Tout cela peut sembler secondaire, mais à mon avis ça ne l'est pas (en tout cas pour la façon dont je conçois le travail narratif). Sans ces variations structurelles, l'histoire ne serait armée que d'une forme linéaire, qui a priori n'est pas en soi criminelle, mais qui, à mon sens, est moins apte à dépeindre les relations complexes qui existent entre le temps, l'espace, la perception, la conscience, etc., et qui sont la condition nécessaire de toute narration, orale ou écrite, littéraire ou pratique, vraie ou fausse, qu'il s'agisse d'une plaisanterie, d'une anecdote, une information, un reportage, un roman ou une épopée. La narration linéaire, modèle immuable, ne peut évoquer cette complexité (si vous voulez vraiment le faire, car opter pour le récit linéaire relève peut-être d'une conception naïve de l'essence et de l'ordre des événements) que de manière discursive, ce qui est certes légitime, mais pour mon propre travail cela m'intéresse moins. Il n'est pas un seul grand narrateur du 20e siècle qui n'ait opté pour la complexité formelle de ses récits, au lieu de se rabattre sur la linéarité, et je crois que cela ne vaut pas la peine de prouver une fois de plus que le sens d'une œuvre d'art est immanent à la forme. En étudiant assidu, sans savoir à ce jour si j'obtiendrai ou non le diplôme correspondant, je n'ai rien fait de plus que d'essayer d'imiter ces narrateurs.

Derrière l'apparente fluidité narrative, il a déjà donc une intention plus élaborée, et bien que L'ancêtre soit peut-être celui de mes livres qui a suscité le plus de traductions, d'études et de commentaires, il a souvent été loué pour être une histoire linéaire ou, pire encore, un roman historique, ce qui confirme la belle remarque de Lacan selon laquelle l'insulte est inévitablement incluse dans l'éloge.

Quant au genre lui-même, le récit primitif des Indes, qui a donné tant de textes admirables, a été pertinemment évoqué à propos de ce récit, parmi lesquels se distingue le livre de Hans Staden, que j'ai lu en italien, car je l'ai trouvé par hasard dans une librairie d'occasion de la Via del Corso, à Rome, à l'époque où je planifiais le roman. Concernant la prose, on m'a présenté un problème similaire à celui qui découlait de la structure : donner une illusion de simplicité, imitée de ces histoires qui débordent de fraîcheur, tout en introduisant le problème qui m'intéressait dans le récit discours. En d'autres termes, simuler "l'ingéniosité épique" dans une histoire aux prétentions vaguement philosophiques.
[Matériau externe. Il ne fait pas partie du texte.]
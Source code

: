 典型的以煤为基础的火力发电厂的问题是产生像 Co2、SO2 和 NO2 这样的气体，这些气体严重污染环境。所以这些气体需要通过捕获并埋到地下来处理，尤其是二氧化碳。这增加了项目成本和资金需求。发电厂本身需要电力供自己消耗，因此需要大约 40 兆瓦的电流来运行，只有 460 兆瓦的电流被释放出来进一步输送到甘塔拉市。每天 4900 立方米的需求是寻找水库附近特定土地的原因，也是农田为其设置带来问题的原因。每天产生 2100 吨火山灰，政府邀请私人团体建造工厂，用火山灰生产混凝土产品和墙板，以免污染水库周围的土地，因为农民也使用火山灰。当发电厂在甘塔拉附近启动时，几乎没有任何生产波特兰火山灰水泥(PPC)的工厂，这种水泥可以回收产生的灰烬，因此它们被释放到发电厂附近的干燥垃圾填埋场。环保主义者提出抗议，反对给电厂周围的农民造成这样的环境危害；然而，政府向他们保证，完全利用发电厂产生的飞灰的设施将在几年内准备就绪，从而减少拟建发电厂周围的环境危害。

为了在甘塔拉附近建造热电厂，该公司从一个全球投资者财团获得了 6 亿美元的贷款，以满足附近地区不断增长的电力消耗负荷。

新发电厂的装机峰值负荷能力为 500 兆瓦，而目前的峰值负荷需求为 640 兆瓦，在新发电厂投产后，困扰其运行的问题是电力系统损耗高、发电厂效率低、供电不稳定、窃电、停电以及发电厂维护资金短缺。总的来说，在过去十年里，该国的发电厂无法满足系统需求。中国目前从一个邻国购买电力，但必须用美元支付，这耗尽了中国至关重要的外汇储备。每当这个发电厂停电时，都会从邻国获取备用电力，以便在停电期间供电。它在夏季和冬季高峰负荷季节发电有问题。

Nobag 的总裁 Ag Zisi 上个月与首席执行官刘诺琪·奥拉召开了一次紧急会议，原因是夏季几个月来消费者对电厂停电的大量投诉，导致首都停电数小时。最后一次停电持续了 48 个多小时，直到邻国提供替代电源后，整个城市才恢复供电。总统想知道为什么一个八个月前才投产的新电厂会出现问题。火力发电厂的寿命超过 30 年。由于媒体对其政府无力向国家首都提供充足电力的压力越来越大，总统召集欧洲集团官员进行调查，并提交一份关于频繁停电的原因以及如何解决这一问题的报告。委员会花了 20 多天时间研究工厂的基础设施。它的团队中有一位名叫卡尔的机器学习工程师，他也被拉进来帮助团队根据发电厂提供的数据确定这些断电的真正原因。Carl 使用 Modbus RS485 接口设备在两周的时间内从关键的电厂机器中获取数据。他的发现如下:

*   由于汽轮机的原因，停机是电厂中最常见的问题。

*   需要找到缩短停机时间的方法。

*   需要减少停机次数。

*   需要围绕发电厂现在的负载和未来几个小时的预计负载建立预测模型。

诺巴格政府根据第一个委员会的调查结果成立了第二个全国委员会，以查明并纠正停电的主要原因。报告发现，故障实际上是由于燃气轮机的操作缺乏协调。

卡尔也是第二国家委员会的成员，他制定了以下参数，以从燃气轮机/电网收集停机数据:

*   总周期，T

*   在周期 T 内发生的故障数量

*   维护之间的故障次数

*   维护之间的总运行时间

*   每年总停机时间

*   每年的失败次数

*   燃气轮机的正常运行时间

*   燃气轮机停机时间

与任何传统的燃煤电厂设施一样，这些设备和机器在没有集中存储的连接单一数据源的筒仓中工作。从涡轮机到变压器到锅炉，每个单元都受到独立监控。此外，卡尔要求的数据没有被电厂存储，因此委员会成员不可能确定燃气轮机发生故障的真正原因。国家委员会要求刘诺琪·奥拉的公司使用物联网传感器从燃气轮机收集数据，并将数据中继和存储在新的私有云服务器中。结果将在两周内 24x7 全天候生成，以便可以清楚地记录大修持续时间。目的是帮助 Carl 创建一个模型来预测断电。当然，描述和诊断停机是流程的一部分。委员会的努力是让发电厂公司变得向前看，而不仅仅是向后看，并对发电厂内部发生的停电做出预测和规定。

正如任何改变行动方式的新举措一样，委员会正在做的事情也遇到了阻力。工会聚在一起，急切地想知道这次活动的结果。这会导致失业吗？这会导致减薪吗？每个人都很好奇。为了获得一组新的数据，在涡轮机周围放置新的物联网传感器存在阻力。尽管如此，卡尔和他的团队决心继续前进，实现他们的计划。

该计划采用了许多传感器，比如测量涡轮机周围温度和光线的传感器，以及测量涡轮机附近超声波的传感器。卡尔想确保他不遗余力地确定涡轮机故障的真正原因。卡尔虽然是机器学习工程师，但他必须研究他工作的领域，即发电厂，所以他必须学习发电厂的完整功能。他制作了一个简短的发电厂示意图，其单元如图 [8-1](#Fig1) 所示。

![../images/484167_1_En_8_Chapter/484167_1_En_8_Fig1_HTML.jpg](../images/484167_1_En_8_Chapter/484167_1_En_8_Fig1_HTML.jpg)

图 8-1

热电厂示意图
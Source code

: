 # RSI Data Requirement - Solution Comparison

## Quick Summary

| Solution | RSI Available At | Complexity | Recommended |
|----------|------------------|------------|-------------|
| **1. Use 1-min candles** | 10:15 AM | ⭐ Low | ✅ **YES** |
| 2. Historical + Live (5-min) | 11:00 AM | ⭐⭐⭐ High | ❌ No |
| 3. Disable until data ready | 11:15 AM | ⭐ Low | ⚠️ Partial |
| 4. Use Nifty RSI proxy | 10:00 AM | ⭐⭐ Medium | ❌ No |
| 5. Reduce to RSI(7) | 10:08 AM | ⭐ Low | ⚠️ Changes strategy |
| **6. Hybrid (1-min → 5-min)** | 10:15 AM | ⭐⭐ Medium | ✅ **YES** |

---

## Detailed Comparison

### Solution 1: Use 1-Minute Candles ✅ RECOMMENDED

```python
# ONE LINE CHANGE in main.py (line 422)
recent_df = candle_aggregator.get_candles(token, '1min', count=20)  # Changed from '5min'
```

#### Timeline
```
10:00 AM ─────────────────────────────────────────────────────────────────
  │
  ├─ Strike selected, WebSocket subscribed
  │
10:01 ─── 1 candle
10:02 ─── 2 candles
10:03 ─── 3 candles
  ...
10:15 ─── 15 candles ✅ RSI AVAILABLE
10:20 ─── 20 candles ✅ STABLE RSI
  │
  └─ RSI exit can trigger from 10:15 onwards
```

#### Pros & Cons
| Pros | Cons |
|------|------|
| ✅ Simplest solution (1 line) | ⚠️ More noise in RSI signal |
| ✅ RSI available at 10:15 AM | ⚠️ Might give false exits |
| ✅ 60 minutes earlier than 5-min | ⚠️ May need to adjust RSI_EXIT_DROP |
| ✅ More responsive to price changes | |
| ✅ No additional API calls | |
Concernant les Indiens Colastinés, je dois dire que dans les traités spécialisés, seul leur nom apparaît, dans la longue liste des tribus régionales qui habitent les environs du fleuve Paraná. Certains auteurs les rapprochent du Tobas, ou de certains groupes installés plus à l'ouest, à l'intérieur, par Santiago del Estero et même au-delà, mais toujours égarés dans une liste qui n'en indique aucun trait distinctif. Cet anonymat les transforme en matériau idéal pour une fiction ; ils peuvent être mieux utilisés que les Incas, les Mayas ou les Aztèques, peuples qui, à cause de leur aura, sont trop romanesques pour faire l'objet d'un roman.

Ce flou des Indiens Colastinés, si persistant dans les textes, cesse d'être valable lorsque le nom est incorporé dans une réalité plus nette : quelque sept ou huit kilomètres à l'est de Santa Fe, dans une étendue de terre entourée d'un réseau de rivières presque sans fin, cours d'eau, ruisseaux, il y a deux endroits différents, distants l'un de l'autre d'une lieue environ, appelés respectivement Nord et Sud Colastiné. J'ai vécu à Colastiné Norte pendant six ans, il y a déjà presque quatre décennies. A cette époque, c'était un endroit plutôt pauvre, vide et sauvage, à deux pas de la rivière du même nom. Aujourd'hui, c'est devenu une banlieue reculée, où le prix des terrains non inondables a pas mal augmenté et où abondent les petits restaurants dont les grillades ne sont allumées que le week-end.